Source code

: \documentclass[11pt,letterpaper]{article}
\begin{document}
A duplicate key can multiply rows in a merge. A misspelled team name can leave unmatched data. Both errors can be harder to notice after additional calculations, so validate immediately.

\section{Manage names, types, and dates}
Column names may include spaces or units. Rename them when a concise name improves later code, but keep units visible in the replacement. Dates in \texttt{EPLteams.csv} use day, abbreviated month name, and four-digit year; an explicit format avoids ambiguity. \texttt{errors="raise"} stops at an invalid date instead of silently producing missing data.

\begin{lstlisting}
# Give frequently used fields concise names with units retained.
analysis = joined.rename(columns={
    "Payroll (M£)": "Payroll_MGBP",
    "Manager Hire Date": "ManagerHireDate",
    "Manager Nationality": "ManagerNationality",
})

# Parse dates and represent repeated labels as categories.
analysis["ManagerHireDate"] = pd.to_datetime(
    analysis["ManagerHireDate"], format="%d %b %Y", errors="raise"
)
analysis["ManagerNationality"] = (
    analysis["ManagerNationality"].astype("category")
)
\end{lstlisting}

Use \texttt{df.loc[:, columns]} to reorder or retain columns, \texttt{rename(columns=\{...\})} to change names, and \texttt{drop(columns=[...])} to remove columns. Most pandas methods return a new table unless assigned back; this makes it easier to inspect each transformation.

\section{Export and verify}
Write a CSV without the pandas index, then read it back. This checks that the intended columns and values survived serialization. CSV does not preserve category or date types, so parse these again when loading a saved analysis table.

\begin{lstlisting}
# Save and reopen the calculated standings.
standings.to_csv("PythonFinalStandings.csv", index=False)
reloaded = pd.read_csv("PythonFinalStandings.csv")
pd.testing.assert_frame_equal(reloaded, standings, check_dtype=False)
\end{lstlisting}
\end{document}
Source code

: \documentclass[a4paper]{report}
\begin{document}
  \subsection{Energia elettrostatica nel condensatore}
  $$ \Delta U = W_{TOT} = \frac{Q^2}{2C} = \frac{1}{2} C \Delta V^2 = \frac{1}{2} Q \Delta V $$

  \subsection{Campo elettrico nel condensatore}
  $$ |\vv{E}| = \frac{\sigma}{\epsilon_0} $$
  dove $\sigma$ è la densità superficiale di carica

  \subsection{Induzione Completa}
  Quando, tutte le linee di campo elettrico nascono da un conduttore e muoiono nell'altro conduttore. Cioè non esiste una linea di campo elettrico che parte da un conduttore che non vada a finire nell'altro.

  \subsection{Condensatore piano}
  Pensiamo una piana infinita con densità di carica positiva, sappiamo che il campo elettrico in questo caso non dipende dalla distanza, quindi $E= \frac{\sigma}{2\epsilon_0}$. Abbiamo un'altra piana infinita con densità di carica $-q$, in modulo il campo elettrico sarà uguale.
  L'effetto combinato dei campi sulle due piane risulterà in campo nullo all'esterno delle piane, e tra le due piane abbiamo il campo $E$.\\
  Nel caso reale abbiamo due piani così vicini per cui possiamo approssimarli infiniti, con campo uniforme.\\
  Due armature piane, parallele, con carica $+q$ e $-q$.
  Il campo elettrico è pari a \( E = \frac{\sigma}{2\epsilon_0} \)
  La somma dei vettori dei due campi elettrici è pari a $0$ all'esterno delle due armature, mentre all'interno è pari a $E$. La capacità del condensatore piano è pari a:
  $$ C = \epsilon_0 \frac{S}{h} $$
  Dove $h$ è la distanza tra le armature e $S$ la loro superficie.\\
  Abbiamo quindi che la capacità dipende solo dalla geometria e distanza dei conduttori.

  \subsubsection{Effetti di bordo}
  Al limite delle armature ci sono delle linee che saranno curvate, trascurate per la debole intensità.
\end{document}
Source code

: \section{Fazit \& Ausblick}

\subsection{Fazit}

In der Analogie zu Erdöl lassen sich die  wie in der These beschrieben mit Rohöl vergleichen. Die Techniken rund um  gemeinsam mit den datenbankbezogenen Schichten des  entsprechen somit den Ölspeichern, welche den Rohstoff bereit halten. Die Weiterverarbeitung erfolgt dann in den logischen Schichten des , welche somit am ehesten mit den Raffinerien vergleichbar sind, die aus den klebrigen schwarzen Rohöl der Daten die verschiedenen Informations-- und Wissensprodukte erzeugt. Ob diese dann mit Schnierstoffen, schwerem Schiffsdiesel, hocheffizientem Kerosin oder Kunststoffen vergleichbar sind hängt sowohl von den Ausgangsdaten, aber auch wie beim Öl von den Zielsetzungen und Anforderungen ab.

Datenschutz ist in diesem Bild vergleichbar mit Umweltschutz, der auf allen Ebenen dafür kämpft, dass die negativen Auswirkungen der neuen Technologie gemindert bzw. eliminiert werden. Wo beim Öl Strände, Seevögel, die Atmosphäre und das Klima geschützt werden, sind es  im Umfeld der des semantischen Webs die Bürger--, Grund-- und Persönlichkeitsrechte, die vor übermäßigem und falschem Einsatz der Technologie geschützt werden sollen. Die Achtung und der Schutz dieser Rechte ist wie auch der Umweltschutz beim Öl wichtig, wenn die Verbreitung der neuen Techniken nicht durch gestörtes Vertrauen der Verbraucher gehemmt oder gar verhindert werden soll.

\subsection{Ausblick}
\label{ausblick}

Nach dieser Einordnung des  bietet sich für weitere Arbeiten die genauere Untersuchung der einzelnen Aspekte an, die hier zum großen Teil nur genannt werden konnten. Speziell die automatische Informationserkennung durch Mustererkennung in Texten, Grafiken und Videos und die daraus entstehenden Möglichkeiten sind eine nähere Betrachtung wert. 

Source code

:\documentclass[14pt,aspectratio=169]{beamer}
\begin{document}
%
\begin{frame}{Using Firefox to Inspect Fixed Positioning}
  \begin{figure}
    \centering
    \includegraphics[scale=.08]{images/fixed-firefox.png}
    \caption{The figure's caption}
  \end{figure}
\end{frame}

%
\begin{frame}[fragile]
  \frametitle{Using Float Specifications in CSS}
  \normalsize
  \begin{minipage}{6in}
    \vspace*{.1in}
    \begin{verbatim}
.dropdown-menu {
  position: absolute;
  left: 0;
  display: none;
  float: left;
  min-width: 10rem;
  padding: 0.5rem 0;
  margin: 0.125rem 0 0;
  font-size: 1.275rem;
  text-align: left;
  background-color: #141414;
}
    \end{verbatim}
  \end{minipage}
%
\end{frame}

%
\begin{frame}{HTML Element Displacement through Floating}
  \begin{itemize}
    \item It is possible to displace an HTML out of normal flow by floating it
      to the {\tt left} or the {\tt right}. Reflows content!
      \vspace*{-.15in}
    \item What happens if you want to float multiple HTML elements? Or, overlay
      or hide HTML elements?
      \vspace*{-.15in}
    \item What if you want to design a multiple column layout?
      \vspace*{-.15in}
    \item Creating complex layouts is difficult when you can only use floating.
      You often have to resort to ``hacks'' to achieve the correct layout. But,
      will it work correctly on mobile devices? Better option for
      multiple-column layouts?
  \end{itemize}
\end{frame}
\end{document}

- - - -

— The problem —
Retype every line of the material exactly as given.

— Exercise solution —
Source code

: \documentclass[11pt,letterpaper]{article}
\begin{document}
A duplicate key can multiply rows in a merge. A misspelled team name can leave unmatched data. Both errors can be harder to notice after additional calculations, so validate immediately.

\section{Manage names, types, and dates}
Column names may include spaces or units. Rename them when a concise name improves later code, but keep units visible in the replacement. Dates in \texttt{EPLteams.csv} use day, abbreviated month name, and four-digit year; an explicit format avoids ambiguity. \texttt{errors="raise"} stops at an invalid date instead of silently producing missing data.

\begin{lstlisting}
# Give frequently used fields concise names with units retained.
analysis = joined.rename(columns={
    "Payroll (M£)": "Payroll_MGBP",
    "Manager Hire Date": "ManagerHireDate",
    "Manager Nationality": "ManagerNationality",
})

# Parse dates and represent repeated labels as categories.
analysis["ManagerHireDate"] = pd.to_datetime(
    analysis["ManagerHireDate"], format="%d %b %Y", errors="raise"
)
analysis["ManagerNationality"] = (
    analysis["ManagerNationality"].astype("category")
)
\end{lstlisting}

Use \texttt{df.loc[:, columns]} to reorder or retain columns, \texttt{rename(columns=\{...\})} to change names, and \texttt{drop(columns=[...])} to remove columns. Most pandas methods return a new table unless assigned back; this makes it easier to inspect each transformation.

\section{Export and verify}
Write a CSV without the pandas index, then read it back. This checks that the intended columns and values survived serialization. CSV does not preserve category or date types, so parse these again when loading a saved analysis table.

\begin{lstlisting}
# Save and reopen the calculated standings.
standings.to_csv("PythonFinalStandings.csv", index=False)
reloaded = pd.read_csv("PythonFinalStandings.csv")
pd.testing.assert_frame_equal(reloaded, standings, check_dtype=False)
\end{lstlisting}
\end{document}
Source code

: \documentclass[a4paper]{report}
\begin{document}
  \subsection{Energia elettrostatica nel condensatore}
  $$ \Delta U = W_{TOT} = \frac{Q^2}{2C} = \frac{1}{2} C \Delta V^2 = \frac{1}{2} Q \Delta V $$

  \subsection{Campo elettrico nel condensatore}
  $$ |\vv{E}| = \frac{\sigma}{\epsilon_0} $$
  dove $\sigma$ è la densità superficiale di carica

  \subsection{Induzione Completa}
  Quando, tutte le linee di campo elettrico nascono da un conduttore e muoiono nell'altro conduttore. Cioè non esiste una linea di campo elettrico che parte da un conduttore che non vada a finire nell'altro.

  \subsection{Condensatore piano}
  Pensiamo una piana infinita con densità di carica positiva, sappiamo che il campo elettrico in questo caso non dipende dalla distanza, quindi $E= \frac{\sigma}{2\epsilon_0}$. Abbiamo un'altra piana infinita con densità di carica $-q$, in modulo il campo elettrico sarà uguale.
  L'effetto combinato dei campi sulle due piane risulterà in campo nullo all'esterno delle piane, e tra le due piane abbiamo il campo $E$.\\
  Nel caso reale abbiamo due piani così vicini per cui possiamo approssimarli infiniti, con campo uniforme.\\
  Due armature piane, parallele, con carica $+q$ e $-q$.
  Il campo elettrico è pari a \( E = \frac{\sigma}{2\epsilon_0} \)
  La somma dei vettori dei due campi elettrici è pari a $0$ all'esterno delle due armature, mentre all'interno è pari a $E$. La capacità del condensatore piano è pari a:
  $$ C = \epsilon_0 \frac{S}{h} $$
  Dove $h$ è la distanza tra le armature e $S$ la loro superficie.\\
  Abbiamo quindi che la capacità dipende solo dalla geometria e distanza dei conduttori.

  \subsubsection{Effetti di bordo}
  Al limite delle armature ci sono delle linee che saranno curvate, trascurate per la debole intensità.
\end{document}
Source code

: \section{Fazit \& Ausblick}

\subsection{Fazit}

In der Analogie zu Erdöl lassen sich die  wie in der These beschrieben mit Rohöl vergleichen. Die Techniken rund um  gemeinsam mit den datenbankbezogenen Schichten des  entsprechen somit den Ölspeichern, welche den Rohstoff bereit halten. Die Weiterverarbeitung erfolgt dann in den logischen Schichten des , welche somit am ehesten mit den Raffinerien vergleichbar sind, die aus den klebrigen schwarzen Rohöl der Daten die verschiedenen Informations-- und Wissensprodukte erzeugt. Ob diese dann mit Schnierstoffen, schwerem Schiffsdiesel, hocheffizientem Kerosin oder Kunststoffen vergleichbar sind hängt sowohl von den Ausgangsdaten, aber auch wie beim Öl von den Zielsetzungen und Anforderungen ab.

Datenschutz ist in diesem Bild vergleichbar mit Umweltschutz, der auf allen Ebenen dafür kämpft, dass die negativen Auswirkungen der neuen Technologie gemindert bzw. eliminiert werden. Wo beim Öl Strände, Seevögel, die Atmosphäre und das Klima geschützt werden, sind es  im Umfeld der des semantischen Webs die Bürger--, Grund-- und Persönlichkeitsrechte, die vor übermäßigem und falschem Einsatz der Technologie geschützt werden sollen. Die Achtung und der Schutz dieser Rechte ist wie auch der Umweltschutz beim Öl wichtig, wenn die Verbreitung der neuen Techniken nicht durch gestörtes Vertrauen der Verbraucher gehemmt oder gar verhindert werden soll.

\subsection{Ausblick}
\label{ausblick}

Nach dieser Einordnung des  bietet sich für weitere Arbeiten die genauere Untersuchung der einzelnen Aspekte an, die hier zum großen Teil nur genannt werden konnten. Speziell die automatische Informationserkennung durch Mustererkennung in Texten, Grafiken und Videos und die daraus entstehenden Möglichkeiten sind eine nähere Betrachtung wert. 

Source code

:\documentclass[14pt,aspectratio=169]{beamer}
\begin{document}
%
\begin{frame}{Using Firefox to Inspect Fixed Positioning}
  \begin{figure}
    \centering
    \includegraphics[scale=.08]{images/fixed-firefox.png}
    \caption{The figure's caption}
  \end{figure}
\end{frame}

%
\begin{frame}[fragile]
  \frametitle{Using Float Specifications in CSS}
  \normalsize
  \begin{minipage}{6in}
    \vspace*{.1in}
    \begin{verbatim}
.dropdown-menu {
  position: absolute;
  left: 0;
  display: none;
  float: left;
  min-width: 10rem;
  padding: 0.5rem 0;
  margin: 0.125rem 0 0;
  font-size: 1.275rem;
  text-align: left;
  background-color: #141414;
}
    \end{verbatim}
  \end{minipage}
%
\end{frame}

%
\begin{frame}{HTML Element Displacement through Floating}
  \begin{itemize}
    \item It is possible to displace an HTML out of normal flow by floating it
      to the {\tt left} or the {\tt right}. Reflows content!
      \vspace*{-.15in}
    \item What happens if you want to float multiple HTML elements? Or, overlay
      or hide HTML elements?
      \vspace*{-.15in}
    \item What if you want to design a multiple column layout?
      \vspace*{-.15in}
    \item Creating complex layouts is difficult when you can only use floating.
      You often have to resort to ``hacks'' to achieve the correct layout. But,
      will it work correctly on mobile devices? Better option for
      multiple-column layouts?
  \end{itemize}
\end{frame}
\end{document}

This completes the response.